Quels sont ces poissons ?
Les sociétés de pêche m’achètent généralement des goujons, des gardons, des carpes, des tanches, des brochets... et j’en passe !
Les poissons se reproduisent une fois par an : les brochets en février, le sandre et le gardon en mars-avril, le black bass et les carpes en mai en mai par exemple.
J’élève aussi des poissons pour qu’ils puissent nourrir les autres comme le gardon.
Quel type de culture pratiquez-vous ?
Je pratique la polyculture, c’est à dire que je cultive plusieurs espèces aquatiques dans le même étang. Il comprend ainsi des poissons omnivores (gardons, carpes..) et des poissons piscivores (10%) comme le brochet, la perche, le sandre, le black bass.
Comment procédez-vous ?
Je vidange les étangs en automne, quand il fait froid et je les remplis au printemps, c’est la règle pour la reproduction. Cela maintient un équilibre. Si on ne vidange pas les étangs, les poissons n’ont alors rien à manger. Un étang non vidangé se meurt.
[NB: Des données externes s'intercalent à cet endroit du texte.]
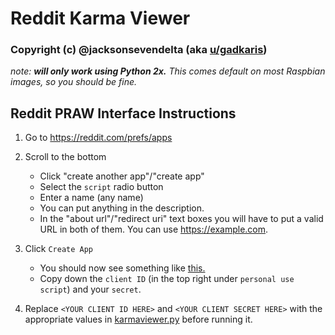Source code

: # Reddit Karma Viewer
### Copyright (c) @jacksonsevendelta (aka [u/gadkaris](https://reddit.com/u/gadkaris))

*note: **will only work using Python 2x.** This comes default on most Raspbian images, so you should be fine.*

## Reddit PRAW Interface Instructions
1. Go to https://reddit.com/prefs/apps
2. Scroll to the bottom
    - Click "create another app"/"create app"
    - Select the `script` radio button
    - Enter a name (any name)
    - You can put anything in the description.
    - In the "about url"/"redirect uri" text boxes you will have to put a valid URL in both of them. You can use https://example.com.

3. Click `Create App`
    - You should now see something like [this.](http://imgur.com/a/rebym)
    - Copy down the `client ID` (in the top right under `personal use script`) and your `secret`.

4. Replace `<YOUR CLIENT ID HERE>` and `<YOUR CLIENT SECRET HERE>` with the appropriate values in [karmaviewer.py](https://github.com/jacksonsevendelta/Reddit-Karma-Viewer/karmaviewer.py) before running it.
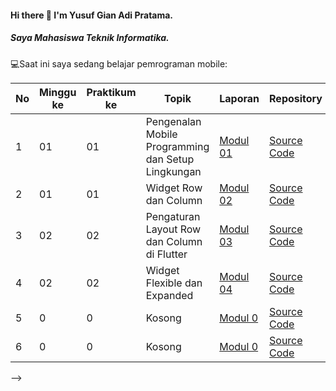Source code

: #### Hi there 👋 I'm Yusuf Gian Adi Pratama.
##### Saya Mahasiswa Teknik Informatika.

💻Saat ini saya sedang belajar pemrograman mobile:

| No  | Minggu ke  | Praktikum ke  | Topik  | Laporan | Repository |
| ------------ | ------------ | ------------ | ------------ | ------------ | ------------ | 
|  1 | 01  | 01  | Pengenalan Mobile Programming dan Setup Lingkungan  | [Modul 01](https://docs.google.com/document/d/1-2KbTSGtdZtIAzES-U2OqT0cT5SMSPlH/edit?usp=sharing&ouid=106902444689874126478&rtpof=true&sd=true "Modul 01") | [Source Code](https://github.com/YusufGiaan/Modul1 "Repository") |
|  2 | 01  | 01  | Widget Row dan Column | [Modul 02](https://docs.google.com/document/d/1bAyuU6jrKHtkA4Xj5qt7JtetDfKI22JQ/edit?usp=sharing&ouid=104944616880503288967&rtpof=true&sd=true "Modul 02")| [Source Code]("Repository") |
|  3 | 02  | 02  | Pengaturan Layout Row dan Column di Flutter  | [Modul 03](https://docs.google.com/document/d/1x2Rjj_w-Uo9pKT_w50Pz0G5QXtLKRAvLe8auQPBQloQ/edit?tab=t.0 "Modul 03")| [Source Code](https://github.com/YusufGiaan/Modul3 "Repository") |
|  4 | 02  | 02  | Widget Flexible dan Expanded  | [Modul 04](https://docs.google.com/document/d/1yMx0EtjtKU8Ic-LdONUAidFz6FcSkjdpXdqdfA_PXtI/edit?usp=sharing "Modul 04")| [Source Code](https://github.com/yugiowh/Modul4 "Repository") |
|  5 | 0  | 0  | Kosong | [Modul 0](https://docs.google.com/document/d/11raVMCJFUIHBD0Df23qXv1r68YZ6I8C1/edit?usp=sharing&ouid=104944616880503288967&rtpof=true&sd=true "Modul 04")| [Source Code](https://github.com/dickadty/modul1-mobile "Repository") |
|  6 | 0  | 0  | Kosong | [Modul 0](https://docs.google.com/document/d/11raVMCJFUIHBD0Df23qXv1r68YZ6I8C1/edit?usp=sharing&ouid=104944616880503288967&rtpof=true&sd=true "Modul 04")| [Source Code](https://github.com/dickadty/modul1-mobile "Repository") |
-->
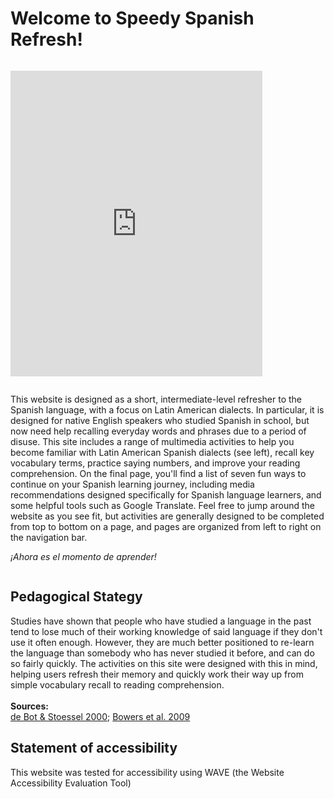 <h1>Welcome to Speedy Spanish Refresh!</h1>
<div class="row">
  <div class="column">
    <p>
      <iframe src="https://h5p.org/h5p/embed/689462" width="403" height="489" frameborder="0" allowfullscreen="allowfullscreen"></iframe><script src="https://h5p.org/sites/all/modules/h5p/library/js/h5p-resizer.js" charset="UTF-8"></script>
</p>
  </div>
  <div class="column">
<p>This website is designed as a short, intermediate-level refresher to the Spanish language, with a focus on Latin American dialects. In particular, it is designed for native English speakers who studied Spanish in school, but now need help recalling everyday words and phrases due to a period of disuse. This site includes a range of multimedia activities to help you become familiar with Latin American Spanish dialects (see left), recall key vocabulary terms, practice saying numbers, and improve your reading comprehension. On the final page, you'll find a list of seven fun ways to continue on your Spanish learning journey, including media recommendations designed specifically for Spanish language learners, and some helpful tools such as Google Translate. Feel free to jump around the website as you see fit, but activities are generally designed to be completed from top to bottom on a page, and pages are organized from left to right on the navigation bar.</p><p lang="es"><i>¡Ahora es el momento de aprender!</i></p>
  </div>
  </div>

<h2>Pedagogical Stategy</h2>
<p> Studies have shown that people who have studied a language in the past tend to lose much of their working knowledge of said language if they don't use it often enough. However, they are much better positioned to re-learn the language than somebody who has never studied it before, and can do so fairly quickly. The activities on this site were designed with this in mind, helping users refresh their memory and quickly work their way up from simple vocabulary recall to reading comprehension.
<br>
<br><b>Sources:</b>
<br><a href="https://academic.oup.com/applij/article-abstract/21/3/333/154109">de Bot & Stoessel 2000</a>; <a href="https://journals.sagepub.com/doi/full/10.1111/j.1467-9280.2009.02407.x">Bowers et al. 2009</a>
</p> 

<h2>Statement of accessibility</h2>
<p> 
This website was tested for accessibility using WAVE (the Website Accessibility Evaluation Tool)
<p>
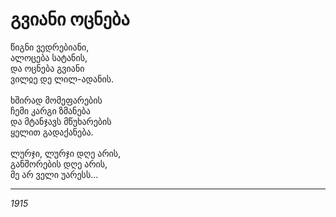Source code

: # გვიანი ოცნება

წიგნი ვედრებიანი,\
ალოცება სატანის,\
და ოცნება გვიანი\
ვილჲე დე ლილ-ადანის.\
\
ხშირად მომეფარების\
ჩემი კარგი ზმანება\
და მტანჯავს მწუხარების\
ყელით გადაქანება.\
\
ლურჯი, ლურჯი დღე არის,\
განშორების დღე არის,\
მე არ ველი უარესს...

***

_1915_
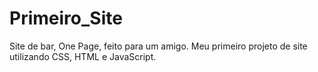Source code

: # Primeiro_Site

Site de bar, One Page, feito para um amigo. Meu primeiro projeto de site utilizando CSS, HTML e JavaScript.
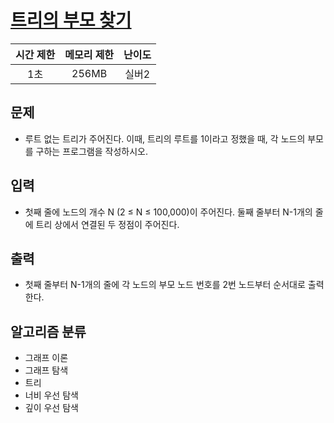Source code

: # [트리의 부모 찾기](https://www.acmicpc.net/problem/11725)

|시간 제한|메모리 제한|난이도|
|:-------:|:---------:|:---:|
|1초|256MB|실버2|

## 문제
- 루트 없는 트리가 주어진다. 이때, 트리의 루트를 1이라고 정했을 때, 각 노드의 부모를 구하는 프로그램을 작성하시오.

## 입력
- 첫째 줄에 노드의 개수 N (2 ≤ N ≤ 100,000)이 주어진다. 둘째 줄부터 N-1개의 줄에 트리 상에서 연결된 두 정점이 주어진다.

## 출력
- 첫째 줄부터 N-1개의 줄에 각 노드의 부모 노드 번호를 2번 노드부터 순서대로 출력한다.

## 알고리즘 분류
- 그래프 이론
- 그래프 탐색
- 트리
- 너비 우선 탐색
- 깊이 우선 탐색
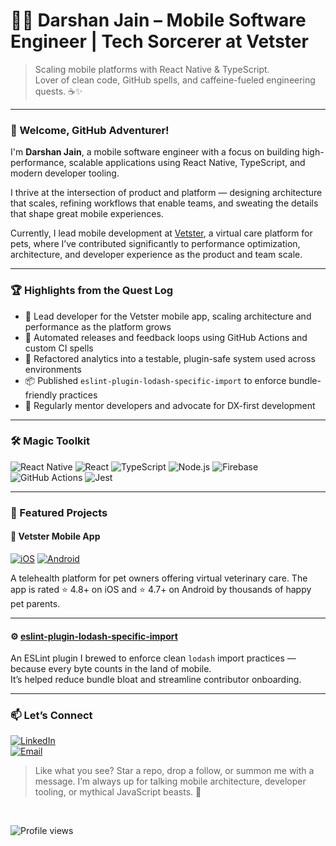 # 🧙‍♂️ Darshan Jain – Mobile Software Engineer | Tech Sorcerer at Vetster

> Scaling mobile platforms with React Native & TypeScript.  
> Lover of clean code, GitHub spells, and caffeine-fueled engineering quests. ☕️✨

---

### 👋 Welcome, GitHub Adventurer!
I'm **Darshan Jain**, a mobile software engineer with a focus on building high-performance, scalable applications using React Native, TypeScript, and modern developer tooling.

I thrive at the intersection of product and platform — designing architecture that scales, refining workflows that enable teams, and sweating the details that shape great mobile experiences.

Currently, I lead mobile development at [Vetster](https://vetster.com), a virtual care platform for pets, where I’ve contributed significantly to performance optimization, architecture, and developer experience as the product and team scale.

---

### 🏆 Highlights from the Quest Log

- 📱 Lead developer for the Vetster mobile app, scaling architecture and performance as the platform grows
- 🚀 Automated releases and feedback loops using GitHub Actions and custom CI spells
- 🧪 Refactored analytics into a testable, plugin-safe system used across environments
- 📦 Published `eslint-plugin-lodash-specific-import` to enforce bundle-friendly practices
- 🧙 Regularly mentor developers and advocate for DX-first development

---

### 🛠️ Magic Toolkit

![React Native](https://img.shields.io/badge/React_Native-20232A?style=for-the-badge&logo=react&logoColor=61DAFB)
![React](https://img.shields.io/badge/React_JS-61DAFB?style=for-the-badge&logo=react&logoColor=black)
![TypeScript](https://img.shields.io/badge/TypeScript-3178C6?style=for-the-badge&logo=typescript&logoColor=white)
![Node.js](https://img.shields.io/badge/Node.js-339933?style=for-the-badge&logo=nodedotjs&logoColor=white)
![Firebase](https://img.shields.io/badge/Firebase-FFCA28?style=for-the-badge&logo=firebase&logoColor=black)
![GitHub Actions](https://img.shields.io/badge/GitHub_Actions-2088FF?style=for-the-badge&logo=githubactions&logoColor=white)
![Jest](https://img.shields.io/badge/Jest-C21325?style=for-the-badge&logo=jest&logoColor=white)

---

### 📌 Featured Projects

#### 🐾 Vetster Mobile App  
[![iOS](https://img.shields.io/badge/iOS_App_Store-0D96F6?style=flat&logo=apple&logoColor=white)](https://apps.apple.com/us/app/vetster/id1522784357)
[![Android](https://img.shields.io/badge/Google_Play-414141?style=flat&logo=google-play&logoColor=white)](https://play.google.com/store/apps/details?id=com.vetster)

A telehealth platform for pet owners offering virtual veterinary care. The app is rated ⭐ 4.8+ on iOS and ⭐ 4.7+ on Android by thousands of happy pet parents.

---

#### ⚙️ [eslint-plugin-lodash-specific-import](https://github.com/darshan09200/eslint-plugin-lodash-specific-import)

An ESLint plugin I brewed to enforce clean `lodash` import practices — because every byte counts in the land of mobile.  
It’s helped reduce bundle bloat and streamline contributor onboarding.

---

### 📫 Let’s Connect

[![LinkedIn](https://img.shields.io/badge/LinkedIn-darshan09200-0A66C2?style=for-the-badge&logo=linkedin&logoColor=white)](https://linkedin.com/in/darshan09200)  
[![Email](https://img.shields.io/badge/Email-djainj86@gmail.com-D14836?style=for-the-badge&logo=gmail&logoColor=white)](mailto:djainj86@gmail.com)

> Like what you see? Star a repo, drop a follow, or summon me with a message. I’m always up for talking mobile architecture, developer tooling, or mythical JavaScript beasts. 🐉

<br>

![Profile views](https://komarev.com/ghpvc/?username=darshan09200&style=flat-square&color=blue)
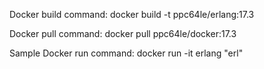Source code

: Docker build command:
docker build -t ppc64le/erlang:17.3

Docker pull command:
docker pull ppc64le/docker:17.3

Sample Docker run command:
docker run -it erlang "erl"
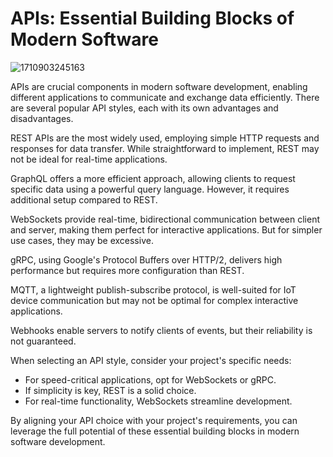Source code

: # APIs: Essential Building Blocks of Modern Software

![1710903245163](https://github.com/hrhouma/methodesAPis/assets/10111526/911e0b02-585e-43e3-8b95-c274cbd3dc59)

APIs  are crucial components in modern software development, enabling different applications to communicate and exchange data efficiently. There are several popular API styles, each with its own advantages and disadvantages.

REST APIs are the most widely used, employing simple HTTP requests and responses for data transfer. While straightforward to implement, REST may not be ideal for real-time applications.

GraphQL offers a more efficient approach, allowing clients to request specific data using a powerful query language. However, it requires additional setup compared to REST.

WebSockets provide real-time, bidirectional communication between client and server, making them perfect for interactive applications. But for simpler use cases, they may be excessive.

gRPC, using Google's Protocol Buffers over HTTP/2, delivers high performance but requires more configuration than REST.

MQTT, a lightweight publish-subscribe protocol, is well-suited for IoT device communication but may not be optimal for complex interactive applications.

Webhooks enable servers to notify clients of events, but their reliability is not guaranteed.

When selecting an API style, consider your project's specific needs:

- For speed-critical applications, opt for WebSockets or gRPC.
- If simplicity is key, REST is a solid choice.
- For real-time functionality, WebSockets streamline development.


By aligning your API choice with your project's requirements, you can leverage the full potential of these essential building blocks in modern software development.
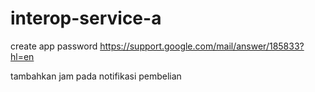 # interop-service-a

create app password
https://support.google.com/mail/answer/185833?hl=en

tambahkan jam pada notifikasi pembelian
Vidanger permet d’aleviner correctement, de renouveler l’eau et donc de favoriser la reproduction. Nous transportons par camion, dans des cuves, les poissons qui ont été triés par taille (gros, moyens, petits) pour les mettre dans d’autres étangs. Transférer les poissons d’un étang à l’autre demande toute une logistique et beaucoup de matériel que j’ai acheté au fil des ans. Je suis très bien équipé aujourd’hui !
Quel est le danger pour vos élevages ?
Le plus gros prédateur de mes poissons est le cormoran qui se nourrit essentiellement des poissons jusqu’à 500g. Je dois protéger sans relâche ma production. Les cormorans mangent 500g de poissons par jour et sont très malins. Ils arrivent très vite à déjouer les pièges. Depuis leur prolifération, la tanche a quasiment disparu. Cette espèce protégée qu’est le cormoran, n’a pas de prédateurs, elle prolifère. C’est pour moi le plus gros danger.
L’eau c’est en quelque sorte votre second élément ?
Effectivement ! L’eau est un élément essentiel à préserver. J’ai passé ma vie à travailler sur sa qualité. D’ailleurs, depuis que je pratique cette activité de pisciculture, la qualité de l’eau de mes étangs s’est améliorée! Je procède par lagunage en circuit fermé pour la qualité de l’eau de mes étangs. C’est une technique d’épuration où le traitement est assuré par une combinaison de procédés aérobie et anaérobie en impliquant le travail de microorganismes. L’eau est très riche au départ, je la fais tourner en circuit fermé car les étangs se vidangent les uns dans les autres. Puis je réalimente en eau quand le besoin s’en fait sentir. J’ai un droit à l’irrigation de 10 000m³ l’été.
Travailler en bonne intelligence avec la nature c’est votre mot d’ordre ?
Exactement. Je travaille en technique extensive ce qui me différencie des piscicultures intensives dans les Landes (la truite) qui élèvent les poissons de façon très concentrée : 50kg par m³ et qui les nourrissent au granulé. Je suis plutôt de l’ordre de 10g/m³ et mes poissons se nourrissent de zooplancton ! Les carnassiers mangent les poissons malades et la boucle est bouclée !
La transmission, c’est important pour vous ?
Oui c’est essentiel. J’accueille régulièrement une classe de BTS agricole de St Pée sur Nivelle (vers Bayonne) qui vient travailler avec moi sur une journée. Je suis heureux de transmettre mon savoir et de faire perdurer cette vision de la biodiversité.
Vous venez de vendre un étang à Forêt Investissement, pourquoi ?
J’adore mes étangs mais je commence à être à un âge où je ne peux tout faire. La vente de cet étang de 9h était nécessaire pour me soulager un peu même si je me suis engagé auprès de l’acquéreur pour en continuer la gestion ! Cette association qui en a fait l’acquisition souhaite que cet étang reste un milieu naturel. Autour, il y a de la forêt, des près. On y trouve même des tortues !
J’ai été très satisfait de la relation établie avec Forêt Investissement qui a assuré la vente en 3 mois, dans le respect de mes souhaits. L’association qui vient d’acquérir l’étang travaille à la préservation des écosystèmes, c’est important.
Il est difficile de me séparer de cet étang mais je vais continuer à m’en occuper !
Pisciculture quand tu nous tiens !!!